**TASK TO COMPLETE**
Could you repeat the records below exactly, leaving out any pictures?

[Collected data]
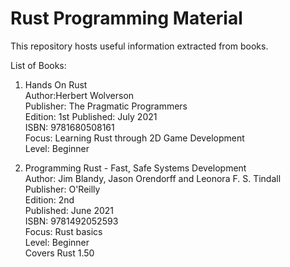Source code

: # Rust Programming Material

This repository hosts useful information extracted from books.

List of Books:

1) Hands On Rust \
    Author:Herbert Wolverson \
    Publisher: The Pragmatic Programmers \
    Edition: 1st
    Published: July 2021 \
	ISBN: 9781680508161 \
    Focus: Learning Rust through 2D Game Development \
    Level: Beginner

2) Programming Rust - Fast, Safe Systems Development \
    Author: Jim Blandy, Jason Orendorff and Leonora F. S. Tindall \
    Publisher: O'Reilly \
    Edition: 2nd \
    Published: June 2021 \
    ISBN: 9781492052593 \
    Focus: Rust basics \
    Level: Beginner \
    Covers Rust 1.50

**COMPLETED TASK**
Source code

: # Rust Programming Material

This repository hosts useful information extracted from books.

List of Books:

1) Hands On Rust \
    Author:Herbert Wolverson \
    Publisher: The Pragmatic Programmers \
    Edition: 1st
    Published: July 2021 \
	ISBN: 9781680508161 \
    Focus: Learning Rust through 2D Game Development \
    Level: Beginner

2) Programming Rust - Fast, Safe Systems Development \
    Author: Jim Blandy, Jason Orendorff and Leonora F. S. Tindall \
    Publisher: O'Reilly \
    Edition: 2nd \
    Published: June 2021 \
    ISBN: 9781492052593 \
    Focus: Rust basics \
    Level: Beginner \
    Covers Rust 1.50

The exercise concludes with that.